Un'altra forma di radicalizzazione della Riforma Protestante è quella di Ulderico Zwingli (1484-1531). In
questo caso, l'oggetto della contesa tra Lutero e Zwingli era un altro Sacramento imprescindibile di quelli
che si ritenevano istituiti da Cristo, vale a dire l'Eucarestia. Zwingli, al contrario di Lutero, negava che
nell'ostia consacrata ci fosse la presenza di Cristo. Potremmo pensare che queste questioni siano soltanto
dei pretesti per poter far emergere altre battaglie e gli altri controversie, però il punto è che le crisi
spirituali, in questo momento della storia d'Europa, sono inscindibili dalle crisi religiose e vanno ad essere
profondamente intrecciate l'una all'altra. Un'altra questione sulla quale Zwingli era molto radicale era
quella sulla distruzione delle immagini sacre, cioè lui invitava a distruggere le immagini sacre, che per lui
erano un oggetto di idolatria assolutamente imperdonabile, invece un luteranesimo “più moderato”
riteneva che le immagini sacre potessero esistere, ma a patto che non fossero venerate come se fossero
degli esseri viventi. Quindi un conto è l'immagine idolatrata e venerata, altro punto era l'immagine in
quanto semplice riproduzione di qualcosa che è esistito.
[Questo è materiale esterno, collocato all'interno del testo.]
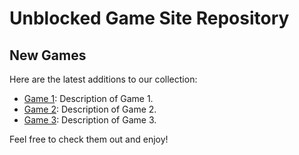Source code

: # Unblocked Game Site Repository

## New Games

Here are the latest additions to our collection:

- [Game 1](link-to-game1): Description of Game 1.
- [Game 2](link-to-game2): Description of Game 2.
- [Game 3](link-to-game3): Description of Game 3.

Feel free to check them out and enjoy!
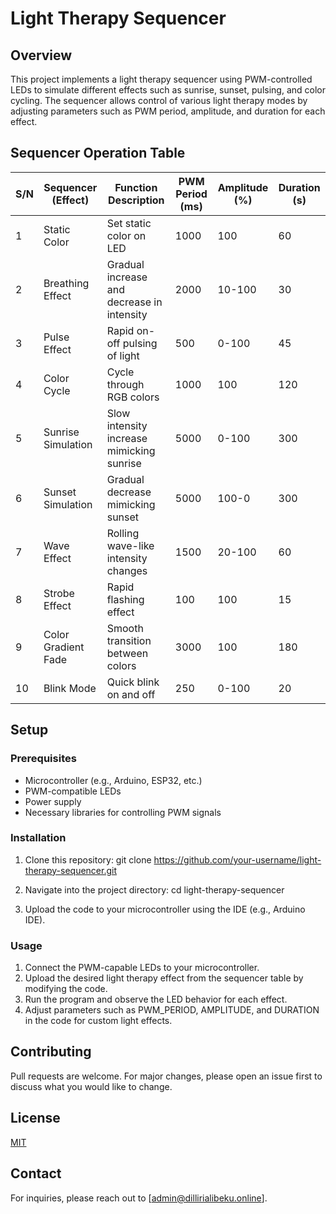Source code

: # Light Therapy Sequencer

## Overview
This project implements a light therapy sequencer using PWM-controlled LEDs to simulate different effects such as sunrise, sunset, pulsing, and color cycling. The sequencer allows control of various light therapy modes by adjusting parameters such as PWM period, amplitude, and duration for each effect.

## Sequencer Operation Table

| S/N | Sequencer (Effect)       | Function Description                      | PWM Period (ms) | Amplitude (%) | Duration (s) |
|-----|--------------------------|-------------------------------------------|-----------------|---------------|--------------|
| 1   | Static Color              | Set static color on LED                   | 1000            | 100           | 60           |
| 2   | Breathing Effect          | Gradual increase and decrease in intensity| 2000            | 10-100        | 30           |
| 3   | Pulse Effect              | Rapid on-off pulsing of light             | 500             | 0-100         | 45           |
| 4   | Color Cycle               | Cycle through RGB colors                  | 1000            | 100           | 120          |
| 5   | Sunrise Simulation        | Slow intensity increase mimicking sunrise | 5000            | 0-100         | 300          |
| 6   | Sunset Simulation         | Gradual decrease mimicking sunset         | 5000            | 100-0         | 300          |
| 7   | Wave Effect               | Rolling wave-like intensity changes       | 1500            | 20-100        | 60           |
| 8   | Strobe Effect             | Rapid flashing effect                     | 100             | 100           | 15           |
| 9   | Color Gradient Fade       | Smooth transition between colors          | 3000            | 100           | 180          |
| 10  | Blink Mode                | Quick blink on and off                    | 250             | 0-100         | 20           |

## Setup

### Prerequisites
- Microcontroller (e.g., Arduino, ESP32, etc.)
- PWM-compatible LEDs
- Power supply
- Necessary libraries for controlling PWM signals

### Installation
1. Clone this repository:
        git clone https://github.com/your-username/light-therapy-sequencer.git
    
2. Navigate into the project directory:
        cd light-therapy-sequencer
    
3. Upload the code to your microcontroller using the IDE (e.g., Arduino IDE).

### Usage
1. Connect the PWM-capable LEDs to your microcontroller.
2. Upload the desired light therapy effect from the sequencer table by modifying the code.
3. Run the program and observe the LED behavior for each effect.
4. Adjust parameters such as PWM_PERIOD, AMPLITUDE, and DURATION in the code for custom light effects.

## Contributing
Pull requests are welcome. For major changes, please open an issue first to discuss what you would like to change.

## License
[MIT](LICENSE)

## Contact
For inquiries, please reach out to [admin@dillirialibeku.online].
L’altra declinazione che assumerà il luteranesimo di importanza storica è quella del CALVINISMO: fa
riferimento al pensiero di Giovanni Calvino, nato in Francia, e in seguito, grazie alle sue esplorazioni e ai
suoi viaggi europei, si stabilì in Svizzera, in particolar modo a Ginevra, dove tenta di fondare una comunità
di Santi, una manifestazione visibile della volontà di Dio in terra. Qui si fa riferimento a un qualcosa che
effettivamente ci rimanda proprio all'universo sensoriale che però stride con quello che diceva Lutero: per
quest’ultimo la mediazione ecclesiastica e il clero non hanno ragione di esistere, Calvino afferma il
contrario. Calvino vuole rendere la chiesa visibile perché ritiene che, mettendo insieme una comunità di
persone che fanno di volere di Dio (perché Dio ha già deciso per loro quello che devono fare), si possa
trasformare in una comunità di santi, e quindi che Ginevra rappresenti, nello specifico, questa comunità di
santi. Il tema della predestinazione diventa una delle questioni fondamentali di divergenza tra Calvino e
Lutero. C’è un’importanza storica della differente posizione dottrinale di Calvino rispetto a quella di Lutero.
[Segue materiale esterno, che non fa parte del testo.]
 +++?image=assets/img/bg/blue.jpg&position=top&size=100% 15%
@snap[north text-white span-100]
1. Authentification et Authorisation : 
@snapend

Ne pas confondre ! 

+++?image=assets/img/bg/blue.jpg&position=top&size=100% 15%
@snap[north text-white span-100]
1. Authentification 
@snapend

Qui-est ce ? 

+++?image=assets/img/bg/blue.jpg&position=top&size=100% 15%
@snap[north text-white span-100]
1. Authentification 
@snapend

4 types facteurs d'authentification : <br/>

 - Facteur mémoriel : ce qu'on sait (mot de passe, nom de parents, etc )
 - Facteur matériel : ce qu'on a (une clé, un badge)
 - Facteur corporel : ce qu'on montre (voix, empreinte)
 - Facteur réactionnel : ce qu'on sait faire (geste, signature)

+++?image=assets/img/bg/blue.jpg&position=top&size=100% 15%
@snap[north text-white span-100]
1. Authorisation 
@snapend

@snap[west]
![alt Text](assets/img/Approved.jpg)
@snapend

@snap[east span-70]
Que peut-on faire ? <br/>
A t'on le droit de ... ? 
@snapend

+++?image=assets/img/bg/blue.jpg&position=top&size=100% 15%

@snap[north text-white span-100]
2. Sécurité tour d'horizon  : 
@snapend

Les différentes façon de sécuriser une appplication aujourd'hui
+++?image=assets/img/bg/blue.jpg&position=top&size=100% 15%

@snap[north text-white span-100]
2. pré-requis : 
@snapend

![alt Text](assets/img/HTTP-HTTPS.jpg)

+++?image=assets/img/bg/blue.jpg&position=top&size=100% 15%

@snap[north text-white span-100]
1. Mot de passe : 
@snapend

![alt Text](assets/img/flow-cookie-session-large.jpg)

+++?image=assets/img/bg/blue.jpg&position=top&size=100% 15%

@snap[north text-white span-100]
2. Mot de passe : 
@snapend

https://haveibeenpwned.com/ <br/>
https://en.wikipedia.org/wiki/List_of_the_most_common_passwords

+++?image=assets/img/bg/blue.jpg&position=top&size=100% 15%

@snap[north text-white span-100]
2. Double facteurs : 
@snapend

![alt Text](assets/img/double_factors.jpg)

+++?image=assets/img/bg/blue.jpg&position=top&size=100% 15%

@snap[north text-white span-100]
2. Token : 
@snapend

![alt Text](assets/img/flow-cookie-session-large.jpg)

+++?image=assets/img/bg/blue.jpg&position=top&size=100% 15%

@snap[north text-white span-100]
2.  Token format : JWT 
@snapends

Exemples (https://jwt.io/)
Quali sono i punti principali su cui il piano dottrinale di Calvino e Lutero differiscono? Uno di questi è proprio
la predestinazione, oltre quello della chiesa visibile. Lutero affermava che Dio fosse onnipotente, grande e
intangibile dall'uomo, per cui non può fare niente per cambiare la decisione di Dio né può fare niente per
conoscere la decisione di Dio. Calvino, invece, su questa predestinazione dice qualcosa di diverso che si
rivela essere decisivo: afferma che è vero che Dio decide che siamo tutti predestinati e che non possiamo
fare assolutamente niente per cambiare il nostro destino, tuttavia nella nostra vita abbiamo una particolare
vocazione, delle inclinazioni, dei talenti che ci vengono dati. Se ci mettiamo in gioco, in uno di questi campi,
fermo restando che queste inclinazioni ci vengono date sempre da Dio, possiamo, attraverso la nostra vita
concreta e materiale, cogliere prima della morte degli indizi di ciò che Dio ha già deciso per noi.
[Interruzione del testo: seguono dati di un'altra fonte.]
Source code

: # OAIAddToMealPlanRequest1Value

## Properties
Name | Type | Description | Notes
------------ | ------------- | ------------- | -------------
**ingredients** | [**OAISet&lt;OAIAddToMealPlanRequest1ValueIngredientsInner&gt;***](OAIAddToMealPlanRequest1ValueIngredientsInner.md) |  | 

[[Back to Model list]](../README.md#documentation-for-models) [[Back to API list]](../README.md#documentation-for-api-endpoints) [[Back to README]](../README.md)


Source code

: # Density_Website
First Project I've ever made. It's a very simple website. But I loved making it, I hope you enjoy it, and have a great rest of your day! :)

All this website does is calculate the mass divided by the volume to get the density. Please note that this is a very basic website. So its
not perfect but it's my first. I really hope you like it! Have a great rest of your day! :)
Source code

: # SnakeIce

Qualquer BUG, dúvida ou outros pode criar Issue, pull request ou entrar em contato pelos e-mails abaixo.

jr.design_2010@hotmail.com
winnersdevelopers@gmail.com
Dire che Calvino riabilita le opere è sbagliatissimo, perché non è quello che realmente fa. Il fatto che una
persona faccia teatro, canto, ballo non è un'opera buona o una cosa che fa cambiare idea a Dio e questo è
affermato sia da Lutero sia da Calvino; secondo quest’ultimo Dio al massimo ti dà un’inclinazione,
dopodiché sei abbandonato al suo destino. Calvino, però, sostiene che, attraverso le nostre azioni,
possiamo capire, e non fargli cambiare idea, il nostro destino.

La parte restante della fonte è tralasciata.